_Dataset entries_:
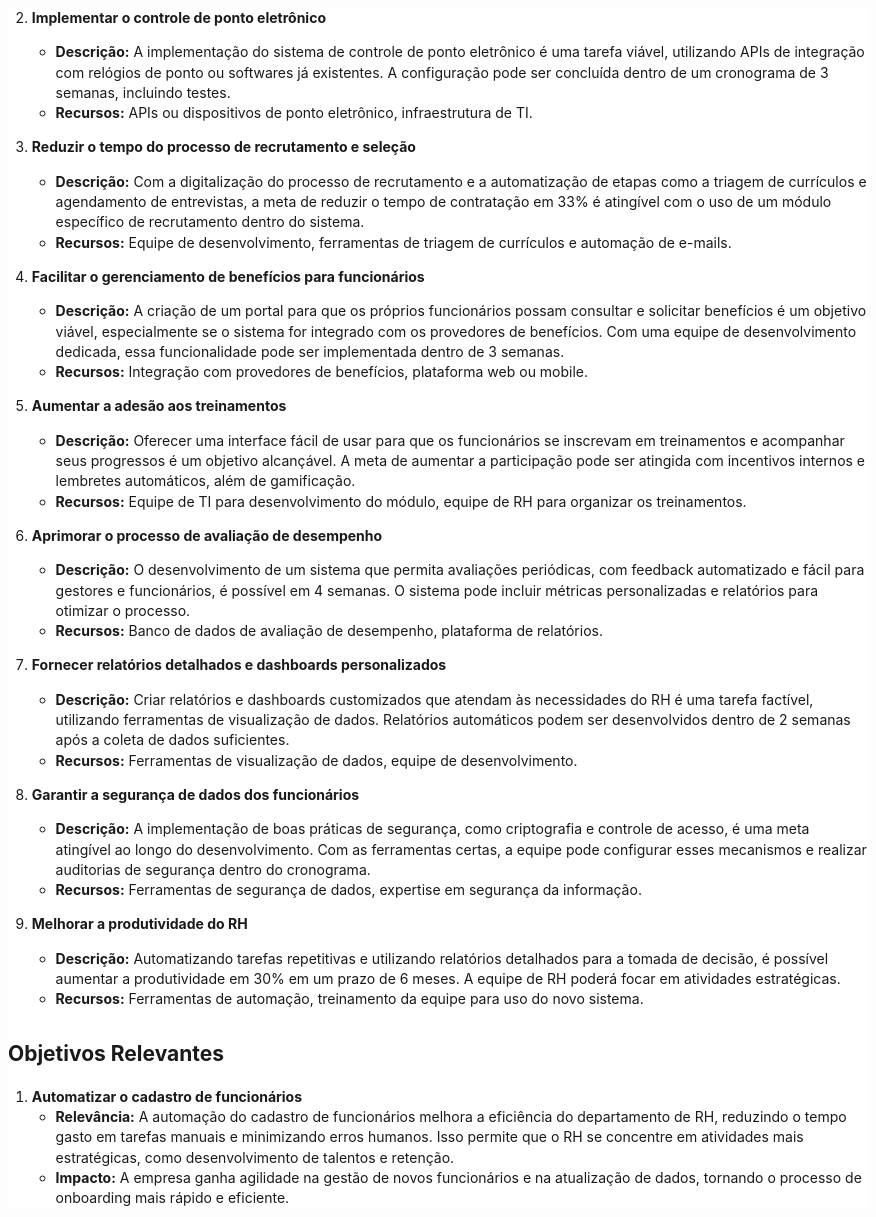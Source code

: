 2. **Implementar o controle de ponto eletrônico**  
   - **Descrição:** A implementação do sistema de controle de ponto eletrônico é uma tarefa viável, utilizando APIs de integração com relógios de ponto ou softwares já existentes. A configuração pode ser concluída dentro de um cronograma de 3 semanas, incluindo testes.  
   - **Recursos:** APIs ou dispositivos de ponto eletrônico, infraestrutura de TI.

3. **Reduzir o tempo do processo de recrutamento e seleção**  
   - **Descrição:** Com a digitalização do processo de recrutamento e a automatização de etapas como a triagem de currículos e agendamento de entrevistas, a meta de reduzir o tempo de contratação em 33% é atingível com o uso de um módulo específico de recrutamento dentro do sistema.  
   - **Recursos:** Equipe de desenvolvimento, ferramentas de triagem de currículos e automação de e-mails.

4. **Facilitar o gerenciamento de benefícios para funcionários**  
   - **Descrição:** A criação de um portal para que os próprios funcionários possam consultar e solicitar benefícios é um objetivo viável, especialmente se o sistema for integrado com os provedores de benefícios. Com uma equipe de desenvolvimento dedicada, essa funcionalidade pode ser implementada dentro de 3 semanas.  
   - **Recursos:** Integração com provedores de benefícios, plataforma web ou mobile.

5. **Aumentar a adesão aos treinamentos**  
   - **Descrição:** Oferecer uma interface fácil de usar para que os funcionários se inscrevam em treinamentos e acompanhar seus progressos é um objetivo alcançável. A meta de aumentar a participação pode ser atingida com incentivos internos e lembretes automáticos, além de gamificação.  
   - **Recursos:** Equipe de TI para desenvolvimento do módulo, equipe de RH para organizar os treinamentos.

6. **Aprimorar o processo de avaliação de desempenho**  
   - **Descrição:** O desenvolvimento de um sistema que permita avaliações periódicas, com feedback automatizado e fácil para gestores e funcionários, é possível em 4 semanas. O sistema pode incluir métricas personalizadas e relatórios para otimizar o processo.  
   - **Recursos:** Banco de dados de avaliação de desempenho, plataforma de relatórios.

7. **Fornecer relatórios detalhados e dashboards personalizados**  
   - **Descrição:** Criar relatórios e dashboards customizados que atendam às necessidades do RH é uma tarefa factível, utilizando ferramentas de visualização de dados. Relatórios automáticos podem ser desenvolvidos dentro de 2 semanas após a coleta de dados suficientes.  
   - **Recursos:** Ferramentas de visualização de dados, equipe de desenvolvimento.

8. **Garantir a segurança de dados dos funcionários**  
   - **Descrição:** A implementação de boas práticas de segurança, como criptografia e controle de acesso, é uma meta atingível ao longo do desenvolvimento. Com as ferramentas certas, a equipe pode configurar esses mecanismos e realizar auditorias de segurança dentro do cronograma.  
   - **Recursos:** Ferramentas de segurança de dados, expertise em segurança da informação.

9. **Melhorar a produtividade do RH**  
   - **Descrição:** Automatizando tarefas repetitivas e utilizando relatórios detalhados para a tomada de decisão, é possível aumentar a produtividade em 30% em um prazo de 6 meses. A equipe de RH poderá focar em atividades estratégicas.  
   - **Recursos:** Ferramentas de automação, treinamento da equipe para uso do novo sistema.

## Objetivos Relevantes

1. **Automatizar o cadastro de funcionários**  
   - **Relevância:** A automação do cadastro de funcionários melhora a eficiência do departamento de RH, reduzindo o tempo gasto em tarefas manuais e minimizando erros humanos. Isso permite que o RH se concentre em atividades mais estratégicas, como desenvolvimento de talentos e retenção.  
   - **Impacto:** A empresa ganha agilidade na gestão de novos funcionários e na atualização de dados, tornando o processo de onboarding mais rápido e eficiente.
---
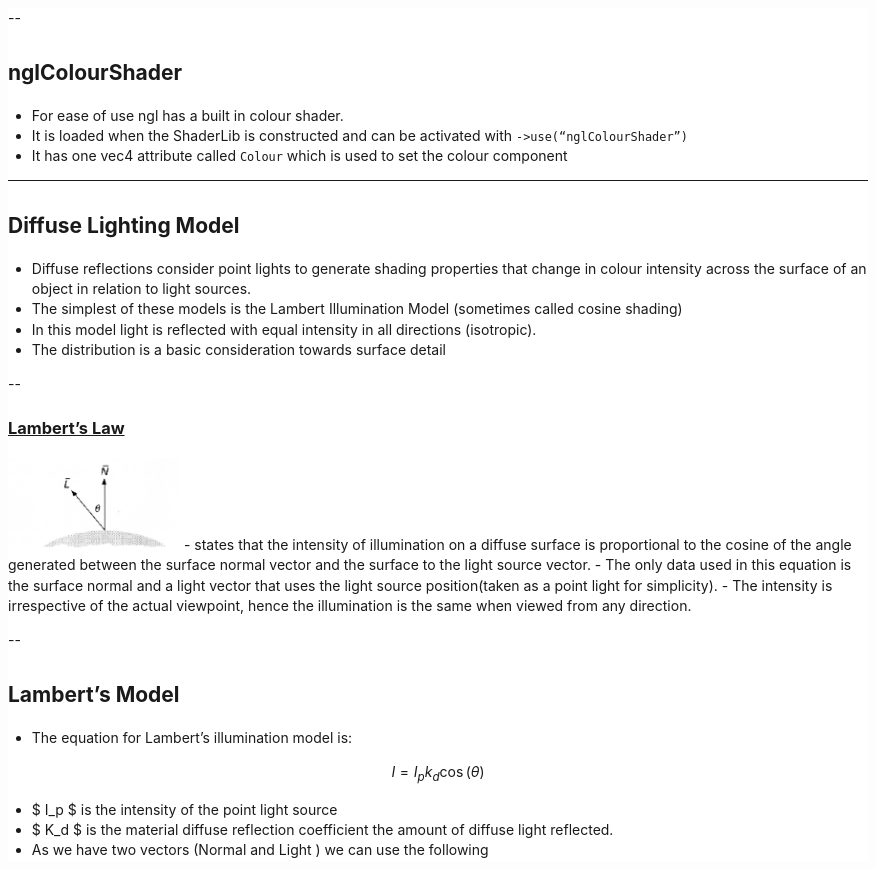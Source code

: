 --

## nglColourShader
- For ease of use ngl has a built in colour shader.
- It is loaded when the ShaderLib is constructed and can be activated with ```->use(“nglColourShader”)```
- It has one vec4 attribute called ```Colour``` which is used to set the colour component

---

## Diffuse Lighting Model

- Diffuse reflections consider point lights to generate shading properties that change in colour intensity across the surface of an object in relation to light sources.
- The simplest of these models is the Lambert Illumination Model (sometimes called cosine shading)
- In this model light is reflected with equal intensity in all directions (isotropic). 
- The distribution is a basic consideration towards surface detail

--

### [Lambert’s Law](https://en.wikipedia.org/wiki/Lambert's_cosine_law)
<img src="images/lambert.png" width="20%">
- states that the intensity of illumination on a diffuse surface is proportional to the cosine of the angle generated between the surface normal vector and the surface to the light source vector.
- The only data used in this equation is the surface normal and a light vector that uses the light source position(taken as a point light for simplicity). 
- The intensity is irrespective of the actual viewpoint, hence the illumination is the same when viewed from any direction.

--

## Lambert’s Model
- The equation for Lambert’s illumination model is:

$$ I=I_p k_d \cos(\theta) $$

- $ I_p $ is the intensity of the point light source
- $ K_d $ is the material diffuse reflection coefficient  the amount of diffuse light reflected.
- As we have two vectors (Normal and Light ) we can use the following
...
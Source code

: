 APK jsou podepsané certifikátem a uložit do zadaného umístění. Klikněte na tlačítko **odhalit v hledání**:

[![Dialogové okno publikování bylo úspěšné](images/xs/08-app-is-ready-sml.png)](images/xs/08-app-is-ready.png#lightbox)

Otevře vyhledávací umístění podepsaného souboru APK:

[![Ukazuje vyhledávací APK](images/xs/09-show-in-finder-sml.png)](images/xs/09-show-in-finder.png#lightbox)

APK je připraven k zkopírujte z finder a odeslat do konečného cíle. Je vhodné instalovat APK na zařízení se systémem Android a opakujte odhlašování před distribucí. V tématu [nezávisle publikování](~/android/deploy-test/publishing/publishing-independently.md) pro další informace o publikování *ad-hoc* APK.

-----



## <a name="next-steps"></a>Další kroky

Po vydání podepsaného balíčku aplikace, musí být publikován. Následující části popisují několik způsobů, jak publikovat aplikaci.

_Exercise goal_: Only the lines containing the string "lightbox" are needed; pull them out of the records.

_Response below_:
[![Dialogové okno publikování bylo úspěšné](images/xs/08-app-is-ready-sml.png)](images/xs/08-app-is-ready.png#lightbox)
[![Ukazuje vyhledávací APK](images/xs/09-show-in-finder-sml.png)](images/xs/09-show-in-finder.png#lightbox)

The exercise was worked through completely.